■ Requirement
After locating the line that contains "## Resources" in the following entries, reproduce it and each later line exactly, including the last.

Plain-text document sources:
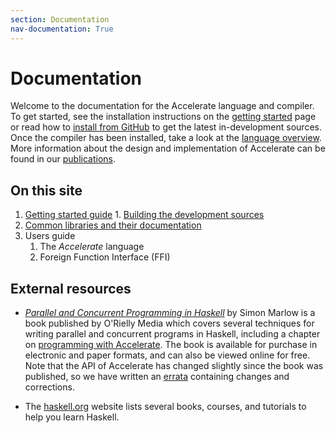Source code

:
 ```yaml
---
section: Documentation
nav-documentation: True
---
```


Documentation
=============

Welcome to the documentation for the Accelerate language and compiler. To get
started, see the installation instructions on the [getting
started](/get-started.html) page or read how to [install from
GitHub](/get-started/install-from-github.html) to get the latest in-development
sources. Once the compiler has been installed, take a look at the [language
overview](/documentation/language-overview.html). More information about the
design and implementation of Accelerate can be found in our
[publications](/publications.html).


## On this site

<!--
NOTE: Do not put any spaces between the list items so that pandoc transforms
this into a compact list, with no <p> tags around each item.
-->

  1. [Getting started guide](/get-started.html)
    1. [Building the development sources](/get-started/install-from-github.html)
  1. [Common libraries and their documentation](/libraries.html)
  1. Users guide
      1. The _Accelerate_ language
      1. Foreign Function Interface (FFI)


## External resources

  * [*Parallel and Concurrent Programming in Haskell*](http://chimera.labs.oreilly.com/books/1230000000929)
    by Simon Marlow is a book published by O'Rielly Media which covers several
    techniques for writing parallel and concurrent programs in
    Haskell, including a chapter on
    [programming with Accelerate](http://chimera.labs.oreilly.com/books/1230000000929/ch06.html).
    The book is available for purchase in electronic and paper formats, and can
    also be viewed online for free. Note that the API of Accelerate has changed
    slightly since the book was published, so we have written an
    [errata](/documentation/parallel-concurrent-programming-haskell-errata.html)
    containing changes and corrections.

  * The [haskell.org](https://www.haskell.org/documentation) website lists
    several books, courses, and tutorials to help you learn Haskell.

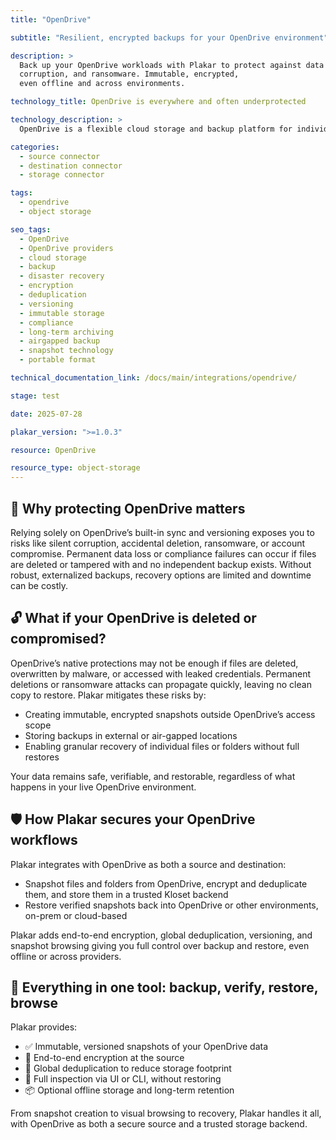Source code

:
 ```yaml
---
title: "OpenDrive"

subtitle: "Resilient, encrypted backups for your OpenDrive environment"

description: >
  Back up your OpenDrive workloads with Plakar to protect against data loss,
  corruption, and ransomware. Immutable, encrypted,
  even offline and across environments.

technology_title: OpenDrive is everywhere and often underprotected

technology_description: >
  OpenDrive is a flexible cloud storage and backup platform for individuals and businesses, supporting file sync, online storage, and collaboration. Its accessibility and ease of use make it a popular choice for storing critical data, but native protections like versioning and trash bins are limited and can be bypassed or exhausted. Plakar helps secure OpenDrive by providing encrypted, immutable backups, ensuring you can restore files after deletion, corruption, or compromise, and maintain compliance and resilience across environments.

categories:
  - source connector
  - destination connector
  - storage connector

tags:
  - opendrive
  - object storage

seo_tags:
  - OpenDrive
  - OpenDrive providers
  - cloud storage
  - backup
  - disaster recovery
  - encryption
  - deduplication
  - versioning
  - immutable storage
  - compliance
  - long-term archiving
  - airgapped backup
  - snapshot technology
  - portable format

technical_documentation_link: /docs/main/integrations/opendrive/

stage: test

date: 2025-07-28

plakar_version: ">=1.0.3"

resource: OpenDrive

resource_type: object-storage
---
```


## 🧠 Why protecting OpenDrive matters

Relying solely on OpenDrive’s built-in sync and versioning exposes you to risks like silent corruption, accidental deletion, ransomware, or account compromise. Permanent data loss or compliance failures can occur if files are deleted or tampered with and no independent backup exists. Without robust, externalized backups, recovery options are limited and downtime can be costly.

## 🔓 What if your OpenDrive is deleted or compromised?

OpenDrive’s native protections may not be enough if files are deleted, overwritten by malware, or accessed with leaked credentials. Permanent deletions or ransomware attacks can propagate quickly, leaving no clean copy to restore. Plakar mitigates these risks by:

- Creating immutable, encrypted snapshots outside OpenDrive’s access scope
- Storing backups in external or air-gapped locations
- Enabling granular recovery of individual files or folders without full restores

Your data remains safe, verifiable, and restorable, regardless of what happens in your live OpenDrive environment.

## 🛡️ How Plakar secures your OpenDrive workflows

Plakar integrates with OpenDrive as both a source and destination:

- Snapshot files and folders from OpenDrive, encrypt and deduplicate them, and store them in a trusted Kloset backend
- Restore verified snapshots back into OpenDrive or other environments, on-prem or cloud-based

Plakar adds end-to-end encryption, global deduplication, versioning, and snapshot browsing giving you full control over backup and restore, even offline or across providers.

## 🧰 Everything in one tool: backup, verify, restore, browse

Plakar provides:

- ✅ Immutable, versioned snapshots of your OpenDrive data
- 🔐 End-to-end encryption at the source
- 🧠 Global deduplication to reduce storage footprint
- 🔎 Full inspection via UI or CLI, without restoring
- 📦 Optional offline storage and long-term retention

From snapshot creation to visual browsing to recovery, Plakar handles it all, with OpenDrive as both a secure source and a trusted storage backend.
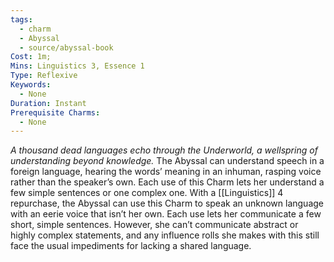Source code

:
 ```yaml
---
tags:
  - charm
  - Abyssal
  - source/abyssal-book
Cost: 1m; 
Mins: Linguistics 3, Essence 1
Type: Reflexive
Keywords:
  - None
Duration: Instant
Prerequisite Charms:
  - None
---
```

*A thousand dead languages echo through the Underworld, a wellspring of understanding beyond knowledge.*
The Abyssal can understand speech in a foreign language, hearing the words’ meaning in an inhuman, rasping voice rather than the speaker’s own. Each use of this Charm lets her understand a few simple sentences or one complex one.
With a [[Linguistics]] 4 repurchase, the Abyssal can use this Charm to speak an unknown language with an eerie voice that isn’t her own. Each use lets her communicate a few short, simple sentences. However, she can’t communicate abstract or highly complex statements, and any influence rolls she makes with this still face the usual impediments for lacking a shared language.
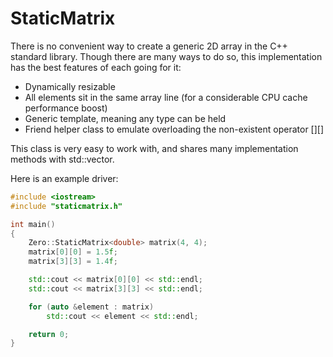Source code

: StaticMatrix
============

There is no convenient way to create a generic 2D array in the C++ standard library.  Though there are many ways to do so, this implementation has the best features of each going for it:

* Dynamically resizable
* All elements sit in the same array line (for a considerable CPU cache performance boost)
* Generic template, meaning any type can be held
* Friend helper class to emulate overloading the non-existent operator [][]

This class is very easy to work with, and shares many implementation methods with std::vector.

Here is an example driver:

```cpp
#include <iostream>
#include "staticmatrix.h"

int main()
{
    Zero::StaticMatrix<double> matrix(4, 4);
    matrix[0][0] = 1.5f;
    matrix[3][3] = 1.4f;

    std::cout << matrix[0][0] << std::endl;
    std::cout << matrix[3][3] << std::endl;

    for (auto &element : matrix)
        std::cout << element << std::endl;

    return 0;
}

```
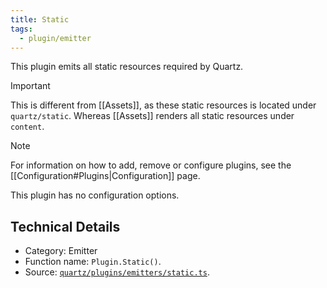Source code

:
 ```yaml
---
title: Static
tags:
  - plugin/emitter
---
```


This plugin emits all static resources required by Quartz.

> [!important]
> This is different from [[Assets]], as these static resources is located under `quartz/static`. Whereas [[Assets]] renders all static resources under `content`.

> [!note]
> For information on how to add, remove or configure plugins, see the [[Configuration#Plugins|Configuration]] page.

This plugin has no configuration options.

## Technical Details

- Category: Emitter
- Function name: `Plugin.Static()`.
- Source: [`quartz/plugins/emitters/static.ts`](https://github.com/jackyzha0/quartz/blob/v4/quartz/plugins/emitters/static.ts).
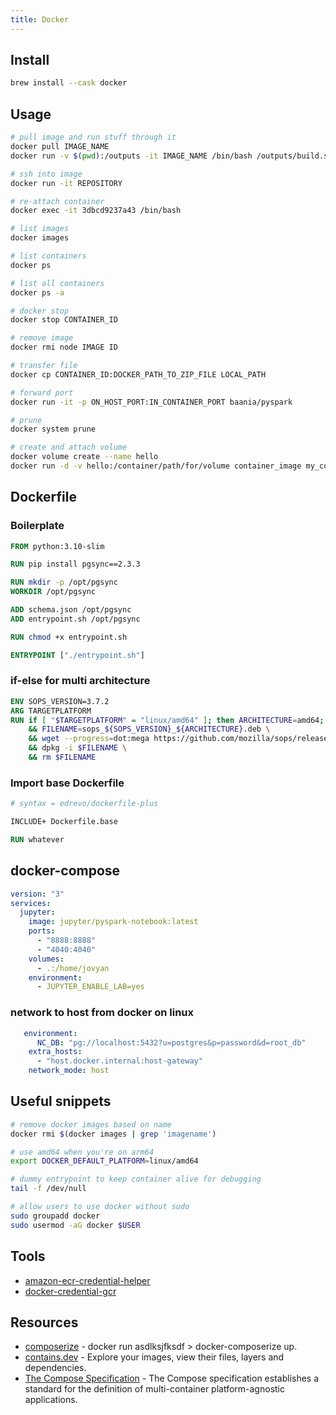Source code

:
 ```yaml
---
title: Docker
---
```


## Install

```bash
brew install --cask docker
```

## Usage

```bash
# pull image and run stuff through it
docker pull IMAGE_NAME
docker run -v $(pwd):/outputs -it IMAGE_NAME /bin/bash /outputs/build.sh

# ssh into image
docker run -it REPOSITORY

# re-attach container
docker exec -it 3dbcd9237a43 /bin/bash

# list images
docker images

# list containers
docker ps

# list all containers
docker ps -a

# docker stop
docker stop CONTAINER_ID

# remove image
docker rmi node IMAGE ID

# transfer file
docker cp CONTAINER_ID:DOCKER_PATH_TO_ZIP_FILE LOCAL_PATH

# forward port
docker run -it -p ON_HOST_PORT:IN_CONTAINER_PORT baania/pyspark

# prune
docker system prune

# create and attach volume
docker volume create --name hello
docker run -d -v hello:/container/path/for/volume container_image my_command
```

## Dockerfile

### Boilerplate

```dockerfile
FROM python:3.10-slim

RUN pip install pgsync==2.3.3

RUN mkdir -p /opt/pgsync
WORKDIR /opt/pgsync

ADD schema.json /opt/pgsync
ADD entrypoint.sh /opt/pgsync

RUN chmod +x entrypoint.sh

ENTRYPOINT ["./entrypoint.sh"]
```

### if-else for multi architecture

```dockerfile
ENV SOPS_VERSION=3.7.2
ARG TARGETPLATFORM
RUN if [ "$TARGETPLATFORM" = "linux/amd64" ]; then ARCHITECTURE=amd64; elif [ "$TARGETPLATFORM" = "linux/arm64" ]; then ARCHITECTURE=arm64; else ARCHITECTURE=amd64; fi \
    && FILENAME=sops_${SOPS_VERSION}_${ARCHITECTURE}.deb \
    && wget --progress=dot:mega https://github.com/mozilla/sops/releases/download/v$SOPS_VERSION/$FILENAME \
    && dpkg -i $FILENAME \
    && rm $FILENAME
```

### Import base Dockerfile

```dockerfile
# syntax = edrevo/dockerfile-plus

INCLUDE+ Dockerfile.base

RUN whatever
```

## docker-compose

```yaml
version: "3"
services:
  jupyter:
    image: jupyter/pyspark-notebook:latest
    ports:
      - "8888:8888"
      - "4040:4040"
    volumes:
      - .:/home/jovyan
    environment:
      - JUPYTER_ENABLE_LAB=yes
```

### network to host from docker on linux

```yaml
   environment:
      NC_DB: "pg://localhost:5432?u=postgres&p=password&d=root_db"
    extra_hosts:
      - "host.docker.internal:host-gateway"
    network_mode: host
```

## Useful snippets

```bash
# remove docker images based on name
docker rmi $(docker images | grep 'imagename')

# use amd64 when you're on arm64
export DOCKER_DEFAULT_PLATFORM=linux/amd64

# dummy entrypoint to keep container alive for debugging
tail -f /dev/null

# allow users to use docker without sudo
sudo groupadd docker
sudo usermod -aG docker $USER
```

## Tools

- [amazon-ecr-credential-helper](https://github.com/awslabs/amazon-ecr-credential-helper)
- [docker-credential-gcr](https://github.com/GoogleCloudPlatform/docker-credential-gcr)

## Resources

- [composerize](https://www.composerize.com) - docker run asdlksjfksdf > docker-composerize up.
- [contains.dev](https://contains.dev/) - Explore your images, view their files, layers and dependencies.
- [The Compose Specification](https://github.com/compose-spec/compose-spec/blob/master/spec.md) - The Compose specification establishes a standard for the definition of multi-container platform-agnostic applications.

■ Solved problem
## Resources

- [composerize](https://www.composerize.com) - docker run asdlksjfksdf > docker-composerize up.
- [contains.dev](https://contains.dev/) - Explore your images, view their files, layers and dependencies.
- [The Compose Specification](https://github.com/compose-spec/compose-spec/blob/master/spec.md) - The Compose specification establishes a standard for the definition of multi-container platform-agnostic applications.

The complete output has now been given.